Ragesh Hajela – Fujitsu
Chiranmoy Bhattacharya – Fujitsu
As Arm CPUs become increasingly prevalent in data centers and high-performance computing, optimizing core database operations for vector performance is critical. To enable PostgreSQL to take full advantage of modern Arm architectures, we contributed the first-ever integration of Scalable Vector Extensions (SVE) into PostgreSQL. This work delivers a portable, vector-length-agnostic SIMD backend that boosts performance across a wide range of SVE-enabled Arm CPUs.

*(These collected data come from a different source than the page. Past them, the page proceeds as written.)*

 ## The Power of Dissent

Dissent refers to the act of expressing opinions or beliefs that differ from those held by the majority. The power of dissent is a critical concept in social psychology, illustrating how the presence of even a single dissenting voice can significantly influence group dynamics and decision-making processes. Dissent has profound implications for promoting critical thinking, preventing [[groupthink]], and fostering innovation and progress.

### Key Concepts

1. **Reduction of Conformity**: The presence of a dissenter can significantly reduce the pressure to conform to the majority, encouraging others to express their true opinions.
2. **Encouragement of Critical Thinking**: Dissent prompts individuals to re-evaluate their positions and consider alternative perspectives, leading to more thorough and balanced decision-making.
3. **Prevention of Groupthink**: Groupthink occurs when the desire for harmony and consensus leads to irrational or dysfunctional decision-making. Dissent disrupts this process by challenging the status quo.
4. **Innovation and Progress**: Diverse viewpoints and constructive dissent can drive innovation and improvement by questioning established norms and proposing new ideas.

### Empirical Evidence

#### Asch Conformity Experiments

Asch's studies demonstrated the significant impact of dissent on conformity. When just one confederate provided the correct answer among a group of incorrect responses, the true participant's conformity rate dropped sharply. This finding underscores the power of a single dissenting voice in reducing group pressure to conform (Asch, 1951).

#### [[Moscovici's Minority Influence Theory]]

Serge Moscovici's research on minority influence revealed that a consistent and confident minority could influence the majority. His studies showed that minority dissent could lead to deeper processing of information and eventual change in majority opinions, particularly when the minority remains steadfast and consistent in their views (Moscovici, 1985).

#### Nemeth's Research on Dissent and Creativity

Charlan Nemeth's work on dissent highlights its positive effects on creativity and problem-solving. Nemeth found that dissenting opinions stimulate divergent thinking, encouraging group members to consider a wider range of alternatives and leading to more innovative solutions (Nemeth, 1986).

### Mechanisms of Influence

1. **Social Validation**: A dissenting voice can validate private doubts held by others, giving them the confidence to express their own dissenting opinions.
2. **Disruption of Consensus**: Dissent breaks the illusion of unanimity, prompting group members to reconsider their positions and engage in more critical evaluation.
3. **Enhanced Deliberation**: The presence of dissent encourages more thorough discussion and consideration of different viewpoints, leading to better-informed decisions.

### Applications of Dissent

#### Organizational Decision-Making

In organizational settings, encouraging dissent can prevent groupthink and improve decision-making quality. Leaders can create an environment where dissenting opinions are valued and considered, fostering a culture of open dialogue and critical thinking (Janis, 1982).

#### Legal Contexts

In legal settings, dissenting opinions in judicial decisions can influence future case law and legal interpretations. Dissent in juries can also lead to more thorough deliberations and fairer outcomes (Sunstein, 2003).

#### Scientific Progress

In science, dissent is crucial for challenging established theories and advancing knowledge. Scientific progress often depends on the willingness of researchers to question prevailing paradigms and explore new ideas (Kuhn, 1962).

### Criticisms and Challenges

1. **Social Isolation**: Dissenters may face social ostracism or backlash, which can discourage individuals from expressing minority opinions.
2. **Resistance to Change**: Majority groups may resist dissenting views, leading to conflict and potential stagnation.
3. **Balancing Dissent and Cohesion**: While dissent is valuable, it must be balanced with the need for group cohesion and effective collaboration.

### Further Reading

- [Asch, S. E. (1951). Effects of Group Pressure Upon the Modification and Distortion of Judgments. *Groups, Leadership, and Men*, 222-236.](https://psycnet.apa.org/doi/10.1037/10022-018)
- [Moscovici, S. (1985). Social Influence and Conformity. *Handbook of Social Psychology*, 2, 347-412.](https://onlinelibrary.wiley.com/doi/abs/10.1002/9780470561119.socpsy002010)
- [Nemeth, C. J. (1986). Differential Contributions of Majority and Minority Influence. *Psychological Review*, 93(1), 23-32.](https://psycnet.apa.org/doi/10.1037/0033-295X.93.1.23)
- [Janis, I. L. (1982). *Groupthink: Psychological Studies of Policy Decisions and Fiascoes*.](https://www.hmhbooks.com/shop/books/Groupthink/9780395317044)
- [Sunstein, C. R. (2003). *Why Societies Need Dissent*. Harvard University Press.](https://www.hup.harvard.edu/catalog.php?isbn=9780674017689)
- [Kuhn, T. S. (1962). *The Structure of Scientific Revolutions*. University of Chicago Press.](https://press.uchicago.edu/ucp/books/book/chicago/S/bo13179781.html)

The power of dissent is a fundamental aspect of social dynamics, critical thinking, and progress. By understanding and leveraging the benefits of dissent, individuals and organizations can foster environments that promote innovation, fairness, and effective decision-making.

Our initial patch introduced vectorized versions of critical routines and setting the foundation for broader SIMD acceleration in PostgreSQL. First contribution introduced SVE-accelerated pg_popcount, used in visibility map operations that are fundamental to ANALYZE and VACUUM commands. This change delivered up to 7x speedup for that function on SVE-enabled platforms. Our second contribution focuses on optimizing hex encoding/decoding for bytea data types using SVE, achieving up to 10x speedup for these routines. Together, these improvements contributed upto ~11% performance gain on few queries in the TPC benchmarks.
These kernels are written using Arm SVE intrinsics and designed to scale with vector lengths from 128 to 512 bits, enabling performance portability across CPUs like AWS Graviton, A64FX, NVIDIA Grace, and Fujitsu’s upcoming MONAKA Processor (SVE2, 256-bit).
This talk will detail the motivation, design, and implementation of SVE support in PostgreSQL, discuss upstream collaboration, and present early performance metrics. We’ll also explore how this vectorization effort aligns with PostgreSQL’s long-term goals for extensibility and multi-architecture performance optimization.